September 2004 - Offshoring and the changing nature
of work
ComArch, the Polish computer
systems business, announced two weeks ago that
it was sourcing increasing amounts of its information
technology work in the Ukraine, where the salaries
of information technology staff were a fraction
of those in Poland.
The announcement caught my eye,
not because labour sourcing across borders is
anything unusual in technology companies, but
because Poland, which has itself benefited from
European business as a cheap source of IT labour,
is now sourcing cheaper labour elsewhere.
However, Poland is not losing
out economically. Companies such as ComArch have
grown spectacularly on the back of foreign investment.

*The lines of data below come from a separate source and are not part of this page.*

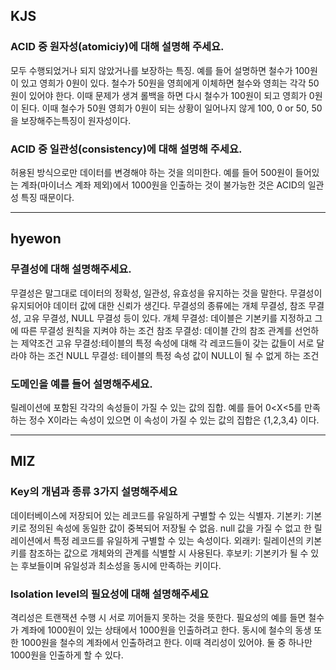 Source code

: ## KJS

### ACID 중 원자성(atomiciy)에 대해 설명해 주세요. 

모두 수행되었거나 되지 않았거나를 보장하는 특징. 예를 들어 설명하면 철수가 100원이 있고 영희가 0원이 있다. 철수가 50원을 영희에게 이체하면 철수와 영희는 각각 50원이 있어야 한다. 이때 문제가 생겨 롤백을 하면 다시 철수가 100원이 되고 영희가 0원이 된다. 이때 철수가 50원 영희가 0원이 되는 상황이 일어나지 않게 100, 0 or 50, 50을 보장해주는특징이 원자성이다.


###  ACID 중 일관성(consistency)에 대해 설명해 주세요.

허용된 방식으로만 데이터를 변경해야 하는 것을 의미한다. 예를 들어 500원이 들어있는 계좌(마이너스 계좌 제외)에서 1000원을 인출하는 것이 불가능한 것은 ACID의 일관성 특징 때문이다.

---

## hyewon

###  무결성에 대해 설명해주세요.

무결성은 말그대로 데이터의 정확성, 일관성, 유효성을 유지하는 것을 말한다. 무결성이 유지되어야 데이터 값에 대한 신뢰가 생긴다. 무결성의 종류에는 개체 무결성, 참조 무결성, 고유 무결성, NULL 무결성 등이 있다.
개체 무결성: 데이블은 기본키를 지정하고 그에 따른 무결성 원칙을 지켜야 하는 조건
참조 무결성: 데이블 간의 참조 관계를 선언하는 제약조건
고유 무결성:테이블의 특정 속성에 대해 각 레코드들이 갖는 값들이 서로 달라야 하는 조건
NULL 무결성: 테이블의 특정 속성 값이 NULL이 될 수 없게 하는 조건


### 도메인을 예를 들어 설명해주세요.

릴레이션에 포함된 각각의 속성들이 가질 수 있는 값의 집합.
예를 들어 0<X<5를 만족하는 정수 X이라는 속성이 있으면 이 속성이 가질 수 있는 값의 집합은 {1,2,3,4} 이다.

---

## MIZ

###  Key의 개념과 종류 3가지 설명해주세요

데이터베이스에 저장되어 있는 레코드를 유일하게 구별할 수 있는 식별자.
기본키: 기본키로 정의된 속성에 동일한 값이 중복되어 저장될 수 없음. null 값을 가질 수 없고 한 릴레이션에서 특정 레코드를 유일하게 구별할 수 있는 속성이다.
외래키: 릴레이션의 키본키를 참조하는 값으로 개체와의 관계를 식별할 시 사용된다.
후보키: 기본키가 될 수 있는 후보들이며 유일성과 최소성을 동시에 만족하는 키이다.

###  Isolation level의 필요성에 대해 설명해주세요

격리성은 트랜잭션 수행 시 서로 끼어들지 못하는 것을 뜻한다. 필요성의 예를 들면 철수가 계좌에 1000원이 있는 상태에서 1000원을 인출하려고 한다. 동시에 철수의 동생 또한 1000원을 철수의 계좌에서 인출하려고 한다. 이때 격리성이 있어야. 둘 중 하나만 1000원을 인출하게 할 수 있다.

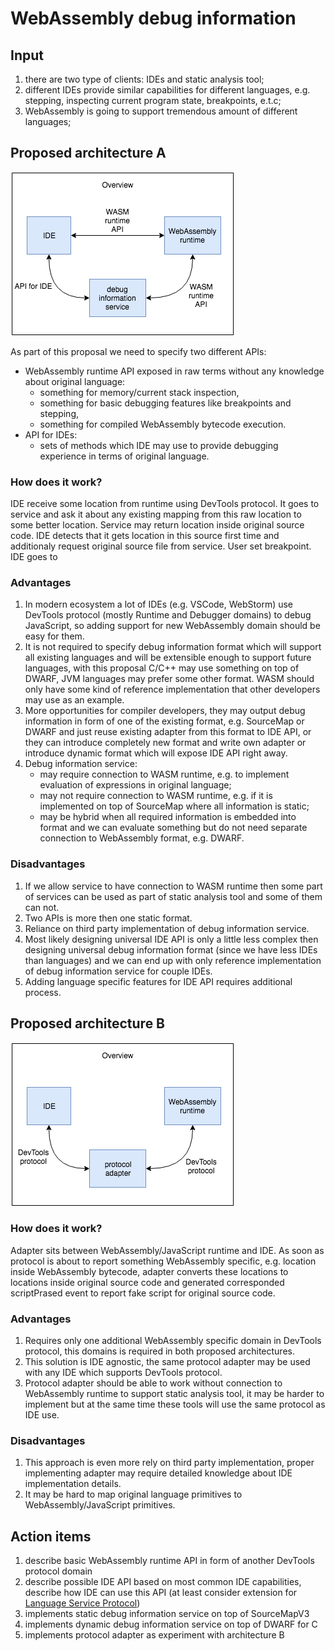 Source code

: # WebAssembly debug information

## Input
1. there are two type of clients: IDEs and static analysis tool;
1. different IDEs provide similar capabilities for different languages, e.g. stepping, inspecting current program state, breakpoints, e.t.c;
1. WebAssembly is going to support tremendous amount of different languages;

## Proposed architecture A
![overview](https://raw.githubusercontent.com/ak239/webassembly-debug-information/master/overview.png?token=AAaBsp4XmbD-HUYXDuINSU58l8j-YMxUks5a_ZAiwA%3D%3D)

As part of this proposal we need to specify two different APIs:
* WebAssembly runtime API exposed in raw terms without any knowledge about original language:
  * something for memory/current stack inspection,
  * something for basic debugging features like breakpoints and stepping,
  * something for compiled WebAssembly bytecode execution.
* API for IDEs:
  * sets of methods which IDE may use to provide debugging experience in terms of original language.
### How does it work?
IDE receive some location from runtime using DevTools protocol. It goes to service and ask it about any existing mapping from this raw location to some better location. Service may return location inside original source code. IDE detects that it gets location in this source first time and additionaly request original source file from service.
User set breakpoint. IDE goes to 
### Advantages
1. In modern ecosystem a lot of IDEs (e.g. VSCode, WebStorm) use DevTools protocol (mostly Runtime and Debugger domains) to debug JavaScript, so adding support for new WebAssembly domain should be easy for them.
1. It is not required to specify debug information format which will support all existing languages and will be extensible enough to support future languages, with this proposal C/C++ may use something on top of DWARF, JVM languages may prefer some other format. WASM should only have some kind of reference implementation that other developers may use as an example.
1. More opportunities for compiler developers, they may output debug information in form of one of the existing format, e.g. SourceMap or DWARF and just reuse existing adapter from this format to IDE API, or they can introduce completely new format and write own adapter or introduce dynamic format which will expose IDE API right away.
1. Debug information service:
	* may require connection to WASM runtime, e.g. to implement evaluation of expressions in original language;
	* may not require connection to WASM runtime, e.g. if it is implemented on top of SourceMap where all information is static;
	* may be hybrid when all required information is embedded into format and we can evaluate something but do not need separate connection to WebAssembly format, e.g. DWARF.

### Disadvantages
1. If we allow service to have connection to WASM runtime then some part of services can be used as part of static analysis tool and some of them can not.
1. Two APIs is more then one static format.
1. Reliance on third party implementation of debug information service.
1. Most likely designing universal IDE API is only a little less complex then designing universal debug information format (since we have less IDEs than languages) and we can end up with only reference implementation of debug information service for couple IDEs.
1. Adding language specific features for IDE API requires additional process.

## Proposed architecture B
![overview](https://raw.githubusercontent.com/ak239/webassembly-debug-information/master/overview-b.png?token=AAaBsp4XmbD-HUYXDuINSU58l8j-YMxUks5a_ZAiwA%3D%3D)
### How does it work?
Adapter sits between WebAssembly/JavaScript runtime and IDE. As soon as protocol is about to report something WebAssembly specific, e.g. location inside WebAssembly bytecode, adapter converts these locations to locations inside original source code and generated corresponded scriptPrased event to report fake script for original source code.
### Advantages
1. Requires only one additional WebAssembly specific domain in DevTools protocol, this domains is required in both proposed architectures.
1. This solution is IDE agnostic, the same protocol adapter may be used with any IDE which supports DevTools protocol.
1. Protocol adapter should be able to work without connection to WebAssembly runtime to support static analysis tool, it may be harder to implement but at the same time these tools will use the same protocol as IDE use.
### Disadvantages
1. This approach is even more rely on third party implementation, proper implementing adapter may require detailed knowledge about IDE implementation details.
2. It may be hard to map original language primitives to WebAssembly/JavaScript primitives.

## Action items
1. describe basic WebAssembly runtime API in form of another DevTools protocol domain
1. describe possible IDE API based on most common IDE capabilities, describe how IDE can use this API (at least consider extension for [Language Service Protocol](https://microsoft.github.io/language-server-protocol/))
1. implements static debug information service on top of SourceMapV3
1. implements dynamic debug information service on top of DWARF for C
1. implements protocol adapter as experiment with architecture B
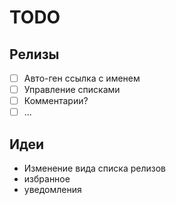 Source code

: # TODO

## Релизы

- [ ] Авто-ген ссылка с именем
- [ ] Управление списками
- [ ] Комментарии?
- [ ] ...

## Идеи

- Изменение вида списка релизов
- избранное
- уведомления
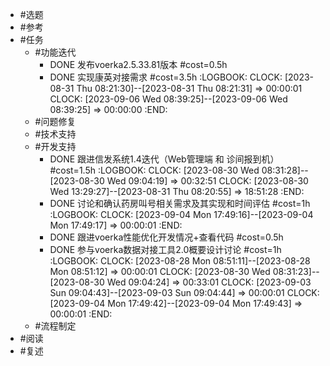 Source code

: - #选题
- #参考
- #任务
	- #功能迭代
		- DONE 发布voerka2.5.33.81版本 #cost=0.5h
		- DONE 实现康英对接需求 #cost=3.5h
		  :LOGBOOK:
		  CLOCK: [2023-08-31 Thu 08:21:30]--[2023-08-31 Thu 08:21:31] =>  00:00:01
		  CLOCK: [2023-09-06 Wed 08:39:25]--[2023-09-06 Wed 08:39:25] =>  00:00:00
		  :END:
	- #问题修复
	- #技术支持
	- #开发支持
		- DONE 跟进信发系统1.4迭代（Web管理端 和 诊间报到机）#cost=1.5h
		  :LOGBOOK:
		  CLOCK: [2023-08-30 Wed 08:31:28]--[2023-08-30 Wed 09:04:19] =>  00:32:51
		  CLOCK: [2023-08-30 Wed 13:29:27]--[2023-08-31 Thu 08:20:55] =>  18:51:28
		  :END:
		- DONE 讨论和确认药房叫号相关需求及其实现和时间评估 #cost=1h
		  :LOGBOOK:
		  CLOCK: [2023-09-04 Mon 17:49:16]--[2023-09-04 Mon 17:49:17] =>  00:00:01
		  :END:
		- DONE 跟进voerka性能优化开发情况+查看代码 #cost=0.5h
		- DONE 参与voerka数据对接工具2.0概要设计讨论 #cost=1h
		  :LOGBOOK:
		  CLOCK: [2023-08-28 Mon 08:51:11]--[2023-08-28 Mon 08:51:12] =>  00:00:01
		  CLOCK: [2023-08-30 Wed 08:31:23]--[2023-08-30 Wed 09:04:24] =>  00:33:01
		  CLOCK: [2023-09-03 Sun 09:04:43]--[2023-09-03 Sun 09:04:44] =>  00:00:01
		  CLOCK: [2023-09-04 Mon 17:49:42]--[2023-09-04 Mon 17:49:43] =>  00:00:01
		  :END:
	- #流程制定
- #阅读
- #复述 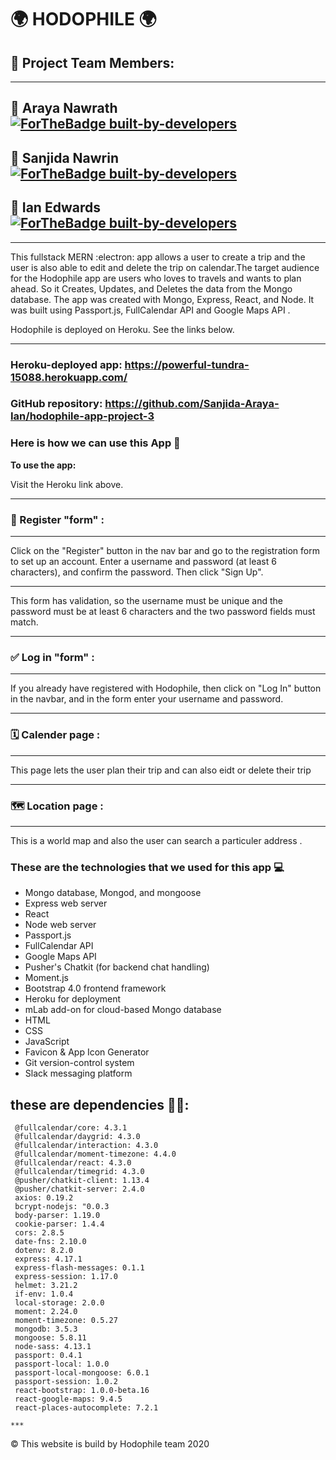 # 🌍 HODOPHILE 🌍

## 👥 Project Team Members: 
---

## 🌹 Araya Nawrath  [![ForTheBadge built-by-developers](http://ForTheBadge.com/images/badges/built-by-developers.svg)](https://github.com/My-unicorn)
## 🌸 Sanjida Nawrin [![ForTheBadge built-by-developers](http://ForTheBadge.com/images/badges/built-by-developers.svg)](https://github.com/sn-1)
## 👔 Ian Edwards [![ForTheBadge built-by-developers](http://ForTheBadge.com/images/badges/built-by-developers.svg)](https://github.com/ianedwards-jpg)

____________
This fullstack MERN :electron: app allows a user to create a trip and the user is also able to edit and delete the trip on calendar.The target audience for the Hodophile app are users who loves to travels and wants to plan ahead.
So it Creates, Updates, and Deletes the data from the Mongo database. The app was created with Mongo, Express, React, and Node. It was built using Passport.js, FullCalendar API and  Google Maps API .

Hodophile is deployed on Heroku. See the links below.

- - - -
### Heroku-deployed app: https://powerful-tundra-15088.herokuapp.com/

### GitHub repository: https://github.com/Sanjida-Araya-Ian/hodophile-app-project-3


### Here is how we can use this App 💯 ###

<strong>To use the app:</strong> 

Visit the Heroku link above. 

- - - -
### 🛃 Register "form" :
- - - -
Click on the "Register" button in the nav bar and go to the registration form to set up an account. Enter a username and password (at least 6 characters), and confirm the password. Then click "Sign Up". 

- - - -

This form has validation, so the username must be unique and the password must be at least 6 characters and the two password fields must match.

- - - -
### ✅ Log in "form" :
- - - -

If you already have registered with Hodophile, then click on "Log In" button in the navbar, and in the form enter your username and password. 

- - - -
### 🗓 Calender page :
- - - -

This page lets the user plan their trip and can also eidt or delete their 
trip

- - - -
### 🗺 Location page :
- - - -

 This is a world map and also the user can search a particuler address .

 ### These are the technologies that we used for this app 💻 ###

* Mongo database, Mongod, and mongoose
* Express web server
* React
* Node web server
* Passport.js
* FullCalendar API
* Google Maps API
* Pusher's Chatkit (for backend chat handling)
* Moment.js
* Bootstrap 4.0 frontend framework
* Heroku for deployment
* mLab add-on for cloud-based Mongo database
* HTML
* CSS
* JavaScript
* Favicon & App Icon Generator
* Git version-control system
* Slack messaging platform

## these are dependencies 📱📲:

     @fullcalendar/core: 4.3.1
     @fullcalendar/daygrid: 4.3.0
     @fullcalendar/interaction: 4.3.0
     @fullcalendar/moment-timezone: 4.4.0
     @fullcalendar/react: 4.3.0
     @fullcalendar/timegrid: 4.3.0
     @pusher/chatkit-client: 1.13.4
     @pusher/chatkit-server: 2.4.0
     axios: 0.19.2
     bcrypt-nodejs: "0.0.3
     body-parser: 1.19.0
     cookie-parser: 1.4.4
     cors: 2.8.5
     date-fns: 2.10.0
     dotenv: 8.2.0
     express: 4.17.1
     express-flash-messages: 0.1.1
     express-session: 1.17.0
     helmet: 3.21.2
     if-env: 1.0.4
     local-storage: 2.0.0
     moment: 2.24.0
     moment-timezone: 0.5.27
     mongodb: 3.5.3
     mongoose: 5.8.11
     node-sass: 4.13.1
     passport: 0.4.1
     passport-local: 1.0.0
     passport-local-mongoose: 6.0.1
     passport-session: 1.0.2
     react-bootstrap: 1.0.0-beta.16
     react-google-maps: 9.4.5
     react-places-autocomplete: 7.2.1

    ***

© This website is build by Hodophile team 2020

The free flow of technology work to the cheapest
sources of labour is creating a kind of economic
domino effect with an outcome similar to that
recognised by David Ricardo, the 19th century
economist, when expounding his theory of comparative
advantage.
The similarity arises because
companies such as ComArch in Poland and Tata in
India are expanding their businesses into western
labour markets, creating new jobs to replace those
that might have been lost in the labour-sourcing
phenomenon of offshoring that has become a serious
election issue in the US.
Nor is this issue confined to
North America. A recent Forrester research report
based on responses from 247 IT bosses found that
three-quarters of mid-sized and large companies
in western Europe planned to use offshore outsourcing
services between now and 2009. The same survey
predicted that the percentage of western European
companies planning to move 1,000 or more jobs
offshore would double between 2005 and 2008. Forrester
expects Europe to lose 1.2m jobs offshore by 2015.
But offshoring is only part of a fundamental sea-change
in labour sourcing that is challenging the way
we think about work. Demographic trends in Europe,
characterised by falling birth rates coupled with
underfunded pensions, are likely to create serious
labour shortages and bleak retirement prospects
for many employees.
These developments are likely
to force employers to rethink their pay policies.
Where, in the past, it has been the custom for
middle-aged employees to look forward to ever-increasing
pay awards as they approach retirement, in future
there may be some logic in tapering pay and responsibilities
downwards later in careers. This way, employers
may be less attracted to the idea of getting rid
of their costlier older managers in early retirement
or redundancy schemes.
New approaches will be required,
as much of individual employees and trade unions
as of employers. Chasing ever-higher earnings
may become less of a priority for the unions than
ensuring career-long employment opportunities
for their members.
In the short term, employers
worried about labour shortages in the UK can take
little heart from European Union enlargement.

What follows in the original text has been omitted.